*TASK INSTRUCTIONS*.
Return, word for word, every entry in the listing below, but not its images.

*RECORDS PROVIDED*.
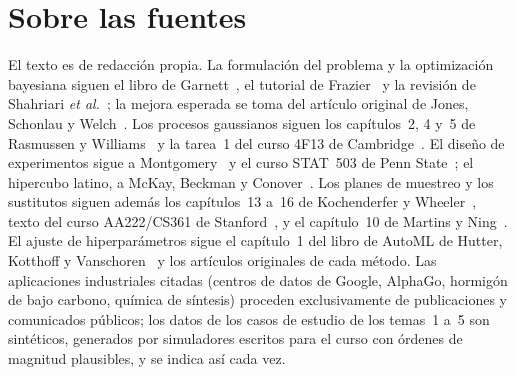 \documentclass[11pt,a4paper,twoside,openany]{book}
\begin{document}
\section*{Sobre las fuentes}
El texto es de redacción propia. La formulación del problema y la optimización bayesiana siguen el libro de Garnett~\cite{garnett}, el tutorial de Frazier~\cite{frazier} y la revisión de Shahriari \emph{et al.}~\cite{shahriari}; la mejora esperada se toma del artículo original de Jones, Schonlau y Welch~\cite{jones}. Los procesos gaussianos siguen los capítulos~2, 4 y~5 de Rasmussen y Williams~\cite{rw} y la tarea~1 del curso 4F13 de Cambridge~\cite{cam4f13}. El diseño de experimentos sigue a Montgomery~\cite{montgomery} y el curso STAT~503 de Penn State~\cite{psu503}; el hipercubo latino, a McKay, Beckman y Conover~\cite{mckay}. Los planes de muestreo y los sustitutos siguen además los capítulos~13 a~16 de Kochenderfer y Wheeler~\cite{kw}, texto del curso AA222/CS361 de Stanford~\cite{aa222}, y el capítulo~10 de Martins y Ning~\cite{mn}. El ajuste de hiperparámetros sigue el capítulo~1 del libro de AutoML de Hutter, Kotthoff y Vanschoren~\cite{feurer} y los artículos originales de cada método. Las aplicaciones industriales citadas (centros de datos de Google, AlphaGo, hormigón de bajo carbono, química de síntesis) proceden exclusivamente de publicaciones y comunicados públicos; los datos de los casos de estudio de los temas~1 a~5 son sintéticos, generados por simuladores escritos para el curso con órdenes de magnitud plausibles, y se indica así cada vez.
\end{document}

*TASK ANSWER*.
 \documentclass[11pt,a4paper,twoside,openany]{book}
\begin{document}
\section*{Sobre las fuentes}
El texto es de redacción propia. La formulación del problema y la optimización bayesiana siguen el libro de Garnett~\cite{garnett}, el tutorial de Frazier~\cite{frazier} y la revisión de Shahriari \emph{et al.}~\cite{shahriari}; la mejora esperada se toma del artículo original de Jones, Schonlau y Welch~\cite{jones}. Los procesos gaussianos siguen los capítulos~2, 4 y~5 de Rasmussen y Williams~\cite{rw} y la tarea~1 del curso 4F13 de Cambridge~\cite{cam4f13}. El diseño de experimentos sigue a Montgomery~\cite{montgomery} y el curso STAT~503 de Penn State~\cite{psu503}; el hipercubo latino, a McKay, Beckman y Conover~\cite{mckay}. Los planes de muestreo y los sustitutos siguen además los capítulos~13 a~16 de Kochenderfer y Wheeler~\cite{kw}, texto del curso AA222/CS361 de Stanford~\cite{aa222}, y el capítulo~10 de Martins y Ning~\cite{mn}. El ajuste de hiperparámetros sigue el capítulo~1 del libro de AutoML de Hutter, Kotthoff y Vanschoren~\cite{feurer} y los artículos originales de cada método. Las aplicaciones industriales citadas (centros de datos de Google, AlphaGo, hormigón de bajo carbono, química de síntesis) proceden exclusivamente de publicaciones y comunicados públicos; los datos de los casos de estudio de los temas~1 a~5 son sintéticos, generados por simuladores escritos para el curso con órdenes de magnitud plausibles, y se indica así cada vez.
\end{document}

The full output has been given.